In many scenarios this is fine, but in case this is not adequate there's a few of options you can use:
- Recommended: set your front-end(s) (non-admin server) to be explicit subscriber servers by creating a custom
IServerRegistrar, this means the front-end servers will never be used as the SchedulingPublisher server role.
- Set the
umbracoApplicationUrlproperty in the Web.Routing section of /Config/umbracoSettings.config
Common load balancing setup information
The below section applies to all ASP.NET load balancing configurations.
This section describes the various configuration options depending on your hosting setup:
- Azure Web Apps - You use cloud based auto-scaling appliances like Microsoft's Azure Web Apps
- File Replication - Each server hosts copies of the load balanced website files and a file replication service is running to ensure that all files on all servers are up to date
- Centralized file share - The load balanced website files are located on a centralized file share (SAN/NAS/Clustered File Server/Network Share)
The replacement for Machine Keys in ASP.NET Core are called Data Protection. You will need to setup data protection to the same keys on all servers, without this you will end up with view state errors, validation errors and encryption/decryption errors since each server will have its own generated key.
ASP.NET Core supports multiple ways to share keys. Use the official docs to find a description that fits your setup the best.
Session State and Distributed Cache
It is required to setup a distributed cache, like
DistributedSqlServerCache or an alternative provider (see https://docs.microsoft.com/en-us/aspnet/core/performance/caching/distributed for more details).
The distributed cache is used by the session in your application, which is used by the default TempDataProvider in MVC.
Because Umbraco in some cases uses TempData, your setup needs to be configured with a distributed cache.
There are some logging configurations to take into account no matter what type of load balancing environment you are using.
Your staging environment should also be load balanced so that you can see any issues relating to load balancing in that environment before going to production.
You'll need to test this solution a lot before going to production.
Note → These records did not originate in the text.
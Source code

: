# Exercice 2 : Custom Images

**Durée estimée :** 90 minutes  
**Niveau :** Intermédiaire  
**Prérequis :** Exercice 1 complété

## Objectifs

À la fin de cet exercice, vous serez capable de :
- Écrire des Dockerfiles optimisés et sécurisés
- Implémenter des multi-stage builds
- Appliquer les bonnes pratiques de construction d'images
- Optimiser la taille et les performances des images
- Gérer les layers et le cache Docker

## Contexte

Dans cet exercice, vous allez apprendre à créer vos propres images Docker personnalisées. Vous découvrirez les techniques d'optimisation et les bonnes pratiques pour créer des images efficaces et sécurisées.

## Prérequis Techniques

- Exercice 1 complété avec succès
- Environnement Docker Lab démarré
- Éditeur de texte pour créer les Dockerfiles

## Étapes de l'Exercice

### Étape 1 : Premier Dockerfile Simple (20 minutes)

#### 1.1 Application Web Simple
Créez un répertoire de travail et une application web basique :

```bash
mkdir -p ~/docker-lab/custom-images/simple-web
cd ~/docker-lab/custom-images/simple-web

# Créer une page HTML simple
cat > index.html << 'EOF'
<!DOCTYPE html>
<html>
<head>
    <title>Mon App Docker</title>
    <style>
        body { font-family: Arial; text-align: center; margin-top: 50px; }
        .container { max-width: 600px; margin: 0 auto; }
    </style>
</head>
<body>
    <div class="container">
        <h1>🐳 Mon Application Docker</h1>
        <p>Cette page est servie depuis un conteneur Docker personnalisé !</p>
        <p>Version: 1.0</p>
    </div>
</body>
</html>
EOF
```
You need to ensure there are no windows security issues, etc... The best way to determine issues is have a lot of people testing this setup and ensuring all errors and warnings in your application/system logs in Windows are fixed.
Ensure to analyze logs from all servers and check for any warnings and errors.
When upgrading it is possible to run the upgrades unattended.
Find steps on how to enable the feature for a load balanced setup in the General Upgrades article.
Here's some common questions that are asked regarding Load Balancing with Umbraco:
Question> Why do I need to have a single web instance for Umbraco admin?
TL:DR You must not load balance the Umbraco backoffice, you will end up with data integrity or corruption issues.
The reason you need a single server is because there is no way to guarantee transactional safety between servers. This is because we don't currently use database level locking, we only use application (c#) level locks to guarantee transactional data integrity which is only possible to work on one server. If you have multiple admins saving and publishing at once between servers then the order in which this data is read and written to the database absolutely must be consistent otherwise you will end up with data corruption.
Additionally the order in which cache instructions are written to the cache instructions table is very important for LB, this order is guaranteed by having a single admin server.
Question> Can my SchedulingPublisher backoffice admin server also serve front-end requests?
Yes. There are no problems with having your SchedulingPublisher backoffice admin server also serve front-end request.
However, if you wish to have different security policies for your front-end servers and your back office servers, you may choose to not do this.